Something like an occasional button input problem would fall under warranty, which Valve will repair and return to the customer for free. Something like a pet destroying a thumbstick would be an out-of-warranty condition and would face a repair charge. Valve didn’t specify costs but said customers could refuse a repair after getting a quote so they could try another option, like an unaffiliated repair shop or getting replacement parts from iFixit.
Valve advised against DIY Steam Deck repairs but understood it couldn’t stop every customer from attempting them. Thus, it uploaded a teardown video for the device and partnered with iFixit to offer replacement parts.
Repair kit supplies were initially tight, but Valve recently improved availability. Fan replacements are available for $30, while battery kits cost $95. These prices are likely a bit higher than Valve’s dedicated repair centers charge but offer another avenue for users who want to follow Valve’s advice or aren’t comfortable with self-repair.

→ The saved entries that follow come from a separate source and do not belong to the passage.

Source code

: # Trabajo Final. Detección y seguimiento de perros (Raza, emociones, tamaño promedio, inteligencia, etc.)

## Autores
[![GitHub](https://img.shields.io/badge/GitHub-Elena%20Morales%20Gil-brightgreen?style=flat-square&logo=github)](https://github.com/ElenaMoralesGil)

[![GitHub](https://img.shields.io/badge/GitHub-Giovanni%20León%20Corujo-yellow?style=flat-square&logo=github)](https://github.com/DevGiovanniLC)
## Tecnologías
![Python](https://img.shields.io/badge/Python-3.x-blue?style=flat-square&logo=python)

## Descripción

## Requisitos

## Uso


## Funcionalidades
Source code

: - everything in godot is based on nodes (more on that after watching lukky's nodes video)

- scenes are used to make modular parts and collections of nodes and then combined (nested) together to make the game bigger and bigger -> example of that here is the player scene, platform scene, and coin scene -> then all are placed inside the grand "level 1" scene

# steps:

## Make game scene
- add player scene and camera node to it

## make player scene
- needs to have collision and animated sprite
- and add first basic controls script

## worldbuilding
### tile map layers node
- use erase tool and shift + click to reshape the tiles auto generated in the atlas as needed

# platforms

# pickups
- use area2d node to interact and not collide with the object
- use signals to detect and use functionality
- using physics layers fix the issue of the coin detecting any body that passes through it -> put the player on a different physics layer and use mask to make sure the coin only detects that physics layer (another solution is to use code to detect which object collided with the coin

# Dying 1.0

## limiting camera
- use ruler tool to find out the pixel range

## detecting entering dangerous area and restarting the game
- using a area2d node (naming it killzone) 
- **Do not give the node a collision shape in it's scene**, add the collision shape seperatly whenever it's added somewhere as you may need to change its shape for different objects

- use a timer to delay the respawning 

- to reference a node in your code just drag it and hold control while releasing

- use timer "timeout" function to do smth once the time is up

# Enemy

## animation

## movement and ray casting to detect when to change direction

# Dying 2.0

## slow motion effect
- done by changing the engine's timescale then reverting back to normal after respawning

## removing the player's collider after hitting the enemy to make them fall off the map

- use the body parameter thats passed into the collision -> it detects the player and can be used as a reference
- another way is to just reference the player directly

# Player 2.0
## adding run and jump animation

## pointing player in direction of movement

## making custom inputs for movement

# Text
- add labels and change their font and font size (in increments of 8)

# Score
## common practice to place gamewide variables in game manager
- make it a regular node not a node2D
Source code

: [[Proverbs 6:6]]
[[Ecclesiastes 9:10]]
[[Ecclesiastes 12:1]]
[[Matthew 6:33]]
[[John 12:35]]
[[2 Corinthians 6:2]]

Valve didn’t mention who performs repairs at its centers, but they likely use third-party contractors. Nintendo utilizes external repair centers for the Switch, and one reported constant saturation with requests to fix the system’s Joy-Con controllers. Hopefully, a similar problem shouldn’t occur with Steam Deck repair shops.
Since opening orders for the Steam Deck, Valve has worked to improve its supply chain, managing to move Q4 reservations up to Q3. Those who reserved one should still receive it before the end of 2022. Those who haven’t should order one soon if they want a Steam Deck before next year.
Over time, Valve has sharpened its Proton compatibility layer for running Windows games on Steam Deck’s Linux-based operating system. However, it isn’t the only group working on Windows-Linux interoperability. Earlier this week, an update for Wine included fixes for running Windows games on Linux.